►

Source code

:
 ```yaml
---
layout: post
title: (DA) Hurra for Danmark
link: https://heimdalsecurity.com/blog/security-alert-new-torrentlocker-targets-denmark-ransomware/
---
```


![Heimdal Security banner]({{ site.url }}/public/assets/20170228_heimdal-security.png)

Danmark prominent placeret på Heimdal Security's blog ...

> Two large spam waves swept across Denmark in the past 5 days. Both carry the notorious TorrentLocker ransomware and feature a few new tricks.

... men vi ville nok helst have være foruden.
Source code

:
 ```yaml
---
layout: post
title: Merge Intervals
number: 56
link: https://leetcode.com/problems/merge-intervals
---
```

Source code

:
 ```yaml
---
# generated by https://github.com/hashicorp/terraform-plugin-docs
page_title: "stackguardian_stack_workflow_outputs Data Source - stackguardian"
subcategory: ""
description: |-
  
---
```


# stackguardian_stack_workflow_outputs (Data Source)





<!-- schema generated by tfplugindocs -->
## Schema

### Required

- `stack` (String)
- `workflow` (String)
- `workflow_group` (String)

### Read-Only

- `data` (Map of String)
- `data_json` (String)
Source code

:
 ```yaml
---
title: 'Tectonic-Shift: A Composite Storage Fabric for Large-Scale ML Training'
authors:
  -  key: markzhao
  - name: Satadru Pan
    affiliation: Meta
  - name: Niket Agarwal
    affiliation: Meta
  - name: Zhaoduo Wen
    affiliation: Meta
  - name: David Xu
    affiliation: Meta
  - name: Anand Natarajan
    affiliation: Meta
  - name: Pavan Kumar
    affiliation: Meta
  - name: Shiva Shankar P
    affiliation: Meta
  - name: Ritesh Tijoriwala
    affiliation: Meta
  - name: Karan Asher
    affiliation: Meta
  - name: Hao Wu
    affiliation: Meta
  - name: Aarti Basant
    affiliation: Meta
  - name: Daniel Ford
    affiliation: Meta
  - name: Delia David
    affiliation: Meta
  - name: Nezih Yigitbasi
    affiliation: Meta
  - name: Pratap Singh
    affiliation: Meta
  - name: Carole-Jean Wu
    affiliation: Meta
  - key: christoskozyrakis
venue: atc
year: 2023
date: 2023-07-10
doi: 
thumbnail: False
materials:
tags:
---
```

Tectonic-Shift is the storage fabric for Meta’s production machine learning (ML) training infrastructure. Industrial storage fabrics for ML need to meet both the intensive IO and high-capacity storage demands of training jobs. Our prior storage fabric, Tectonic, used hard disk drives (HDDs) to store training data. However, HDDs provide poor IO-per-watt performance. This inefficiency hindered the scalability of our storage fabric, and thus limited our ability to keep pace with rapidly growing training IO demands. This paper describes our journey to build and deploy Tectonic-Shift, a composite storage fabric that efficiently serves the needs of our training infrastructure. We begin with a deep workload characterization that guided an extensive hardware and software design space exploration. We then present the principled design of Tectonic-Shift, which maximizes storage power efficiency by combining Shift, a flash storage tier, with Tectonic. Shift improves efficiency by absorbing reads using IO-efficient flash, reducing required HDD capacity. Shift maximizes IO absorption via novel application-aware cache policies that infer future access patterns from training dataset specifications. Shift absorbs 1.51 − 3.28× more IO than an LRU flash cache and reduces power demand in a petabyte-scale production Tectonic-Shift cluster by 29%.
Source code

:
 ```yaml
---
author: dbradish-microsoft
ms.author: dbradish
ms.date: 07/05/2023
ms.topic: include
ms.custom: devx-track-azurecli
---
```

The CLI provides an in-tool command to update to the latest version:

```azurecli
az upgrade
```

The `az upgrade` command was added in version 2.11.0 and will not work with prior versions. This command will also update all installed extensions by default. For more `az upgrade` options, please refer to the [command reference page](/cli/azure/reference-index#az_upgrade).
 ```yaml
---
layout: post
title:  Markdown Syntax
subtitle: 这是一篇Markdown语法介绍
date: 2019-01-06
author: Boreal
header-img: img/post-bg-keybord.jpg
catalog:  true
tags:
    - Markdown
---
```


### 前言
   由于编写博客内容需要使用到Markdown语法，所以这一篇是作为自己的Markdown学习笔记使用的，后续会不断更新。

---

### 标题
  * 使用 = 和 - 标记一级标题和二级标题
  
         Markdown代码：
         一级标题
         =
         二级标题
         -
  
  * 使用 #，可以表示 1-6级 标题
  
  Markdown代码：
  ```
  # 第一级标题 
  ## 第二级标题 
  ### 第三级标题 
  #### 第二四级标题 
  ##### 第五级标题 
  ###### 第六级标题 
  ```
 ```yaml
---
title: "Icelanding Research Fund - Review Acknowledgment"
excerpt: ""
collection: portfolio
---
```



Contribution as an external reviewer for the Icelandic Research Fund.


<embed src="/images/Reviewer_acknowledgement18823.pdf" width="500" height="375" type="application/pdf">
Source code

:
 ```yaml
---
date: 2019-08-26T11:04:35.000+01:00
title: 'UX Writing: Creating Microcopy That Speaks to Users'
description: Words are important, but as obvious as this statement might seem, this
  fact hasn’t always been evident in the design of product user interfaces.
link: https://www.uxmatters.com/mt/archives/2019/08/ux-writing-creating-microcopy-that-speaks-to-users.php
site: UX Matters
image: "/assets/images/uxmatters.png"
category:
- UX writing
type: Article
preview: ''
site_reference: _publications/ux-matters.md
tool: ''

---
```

◄

#### What needs to be done
May I have the entries returned exactly, with every line in place?

#### Response below
Source code

:
 ```yaml
---
layout: post
title: (DA) Hurra for Danmark
link: https://heimdalsecurity.com/blog/security-alert-new-torrentlocker-targets-denmark-ransomware/
---
```


![Heimdal Security banner]({{ site.url }}/public/assets/20170228_heimdal-security.png)

Danmark prominent placeret på Heimdal Security's blog ...

> Two large spam waves swept across Denmark in the past 5 days. Both carry the notorious TorrentLocker ransomware and feature a few new tricks.

... men vi ville nok helst have være foruden.
Source code

:
 ```yaml
---
layout: post
title: Merge Intervals
number: 56
link: https://leetcode.com/problems/merge-intervals
---
```

Source code

:
 ```yaml
---
# generated by https://github.com/hashicorp/terraform-plugin-docs
page_title: "stackguardian_stack_workflow_outputs Data Source - stackguardian"
subcategory: ""
description: |-
  
---
```


# stackguardian_stack_workflow_outputs (Data Source)





<!-- schema generated by tfplugindocs -->
## Schema

### Required

- `stack` (String)
- `workflow` (String)
- `workflow_group` (String)

### Read-Only

- `data` (Map of String)
- `data_json` (String)
Source code

:
 ```yaml
---
title: 'Tectonic-Shift: A Composite Storage Fabric for Large-Scale ML Training'
authors:
  -  key: markzhao
  - name: Satadru Pan
    affiliation: Meta
  - name: Niket Agarwal
    affiliation: Meta
  - name: Zhaoduo Wen
    affiliation: Meta
  - name: David Xu
    affiliation: Meta
  - name: Anand Natarajan
    affiliation: Meta
  - name: Pavan Kumar
    affiliation: Meta
  - name: Shiva Shankar P
    affiliation: Meta
  - name: Ritesh Tijoriwala
    affiliation: Meta
  - name: Karan Asher
    affiliation: Meta
  - name: Hao Wu
    affiliation: Meta
  - name: Aarti Basant
    affiliation: Meta
  - name: Daniel Ford
    affiliation: Meta
  - name: Delia David
    affiliation: Meta
  - name: Nezih Yigitbasi
    affiliation: Meta
  - name: Pratap Singh
    affiliation: Meta
  - name: Carole-Jean Wu
    affiliation: Meta
  - key: christoskozyrakis
venue: atc
year: 2023
date: 2023-07-10
doi: 
thumbnail: False
materials:
tags:
---
```

Tectonic-Shift is the storage fabric for Meta’s production machine learning (ML) training infrastructure. Industrial storage fabrics for ML need to meet both the intensive IO and high-capacity storage demands of training jobs. Our prior storage fabric, Tectonic, used hard disk drives (HDDs) to store training data. However, HDDs provide poor IO-per-watt performance. This inefficiency hindered the scalability of our storage fabric, and thus limited our ability to keep pace with rapidly growing training IO demands. This paper describes our journey to build and deploy Tectonic-Shift, a composite storage fabric that efficiently serves the needs of our training infrastructure. We begin with a deep workload characterization that guided an extensive hardware and software design space exploration. We then present the principled design of Tectonic-Shift, which maximizes storage power efficiency by combining Shift, a flash storage tier, with Tectonic. Shift improves efficiency by absorbing reads using IO-efficient flash, reducing required HDD capacity. Shift maximizes IO absorption via novel application-aware cache policies that infer future access patterns from training dataset specifications. Shift absorbs 1.51 − 3.28× more IO than an LRU flash cache and reduces power demand in a petabyte-scale production Tectonic-Shift cluster by 29%.
Source code

:
 ```yaml
---
author: dbradish-microsoft
ms.author: dbradish
ms.date: 07/05/2023
ms.topic: include
ms.custom: devx-track-azurecli
---
```

The CLI provides an in-tool command to update to the latest version:

```azurecli
az upgrade
```

The `az upgrade` command was added in version 2.11.0 and will not work with prior versions. This command will also update all installed extensions by default. For more `az upgrade` options, please refer to the [command reference page](/cli/azure/reference-index#az_upgrade).
 ```yaml
---
layout: post
title:  Markdown Syntax
subtitle: 这是一篇Markdown语法介绍
date: 2019-01-06
author: Boreal
header-img: img/post-bg-keybord.jpg
catalog:  true
tags:
    - Markdown
---
```


### 前言
   由于编写博客内容需要使用到Markdown语法，所以这一篇是作为自己的Markdown学习笔记使用的，后续会不断更新。

---

### 标题
  * 使用 = 和 - 标记一级标题和二级标题
  
         Markdown代码：
         一级标题
         =
         二级标题
         -
  
  * 使用 #，可以表示 1-6级 标题
  
  Markdown代码：
  ```
  # 第一级标题 
  ## 第二级标题 
  ### 第三级标题 
  #### 第二四级标题 
  ##### 第五级标题 
  ###### 第六级标题 
  ```
 ```yaml
---
title: "Icelanding Research Fund - Review Acknowledgment"
excerpt: ""
collection: portfolio
---
```



Contribution as an external reviewer for the Icelandic Research Fund.


<embed src="/images/Reviewer_acknowledgement18823.pdf" width="500" height="375" type="application/pdf">
Source code

:
 ```yaml
---
date: 2019-08-26T11:04:35.000+01:00
title: 'UX Writing: Creating Microcopy That Speaks to Users'
description: Words are important, but as obvious as this statement might seem, this
  fact hasn’t always been evident in the design of product user interfaces.
link: https://www.uxmatters.com/mt/archives/2019/08/ux-writing-creating-microcopy-that-speaks-to-users.php
site: UX Matters
image: "/assets/images/uxmatters.png"
category:
- UX writing
type: Article
preview: ''
site_reference: _publications/ux-matters.md
tool: ''

---
```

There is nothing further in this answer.